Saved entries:
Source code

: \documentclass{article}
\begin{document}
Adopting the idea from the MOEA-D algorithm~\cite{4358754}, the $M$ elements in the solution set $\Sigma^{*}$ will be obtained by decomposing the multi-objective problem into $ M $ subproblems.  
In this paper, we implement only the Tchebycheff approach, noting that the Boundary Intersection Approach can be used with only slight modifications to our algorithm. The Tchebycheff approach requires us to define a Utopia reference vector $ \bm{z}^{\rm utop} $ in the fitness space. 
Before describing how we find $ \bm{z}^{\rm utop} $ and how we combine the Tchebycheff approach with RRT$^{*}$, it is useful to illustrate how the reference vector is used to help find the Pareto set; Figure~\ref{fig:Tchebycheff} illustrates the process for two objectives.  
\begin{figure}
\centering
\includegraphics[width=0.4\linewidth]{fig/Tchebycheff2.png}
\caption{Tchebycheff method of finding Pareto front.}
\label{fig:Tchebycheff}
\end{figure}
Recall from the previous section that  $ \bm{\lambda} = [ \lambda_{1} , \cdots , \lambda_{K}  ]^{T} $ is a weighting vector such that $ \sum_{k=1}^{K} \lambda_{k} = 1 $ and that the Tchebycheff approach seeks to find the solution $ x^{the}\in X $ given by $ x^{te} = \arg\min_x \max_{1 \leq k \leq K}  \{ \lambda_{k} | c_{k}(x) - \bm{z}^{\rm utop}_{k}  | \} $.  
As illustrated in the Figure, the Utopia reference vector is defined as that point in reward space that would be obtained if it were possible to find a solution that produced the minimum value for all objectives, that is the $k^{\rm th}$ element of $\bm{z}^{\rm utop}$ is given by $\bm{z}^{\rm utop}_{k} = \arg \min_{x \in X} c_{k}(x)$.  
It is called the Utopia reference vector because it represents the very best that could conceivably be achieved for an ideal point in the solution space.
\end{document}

TASK DIRECTIONS: Put down all the data once more, exactly as it appears above.

WRITTEN ANSWER:
Source code

: \documentclass{article}
\begin{document}
Adopting the idea from the MOEA-D algorithm~\cite{4358754}, the $M$ elements in the solution set $\Sigma^{*}$ will be obtained by decomposing the multi-objective problem into $ M $ subproblems.  
In this paper, we implement only the Tchebycheff approach, noting that the Boundary Intersection Approach can be used with only slight modifications to our algorithm. The Tchebycheff approach requires us to define a Utopia reference vector $ \bm{z}^{\rm utop} $ in the fitness space. 
Before describing how we find $ \bm{z}^{\rm utop} $ and how we combine the Tchebycheff approach with RRT$^{*}$, it is useful to illustrate how the reference vector is used to help find the Pareto set; Figure~\ref{fig:Tchebycheff} illustrates the process for two objectives.  
\begin{figure}
\centering
\includegraphics[width=0.4\linewidth]{fig/Tchebycheff2.png}
\caption{Tchebycheff method of finding Pareto front.}
\label{fig:Tchebycheff}
\end{figure}
Recall from the previous section that  $ \bm{\lambda} = [ \lambda_{1} , \cdots , \lambda_{K}  ]^{T} $ is a weighting vector such that $ \sum_{k=1}^{K} \lambda_{k} = 1 $ and that the Tchebycheff approach seeks to find the solution $ x^{the}\in X $ given by $ x^{te} = \arg\min_x \max_{1 \leq k \leq K}  \{ \lambda_{k} | c_{k}(x) - \bm{z}^{\rm utop}_{k}  | \} $.  
As illustrated in the Figure, the Utopia reference vector is defined as that point in reward space that would be obtained if it were possible to find a solution that produced the minimum value for all objectives, that is the $k^{\rm th}$ element of $\bm{z}^{\rm utop}$ is given by $\bm{z}^{\rm utop}_{k} = \arg \min_{x \in X} c_{k}(x)$.  
It is called the Utopia reference vector because it represents the very best that could conceivably be achieved for an ideal point in the solution space.
\end{document}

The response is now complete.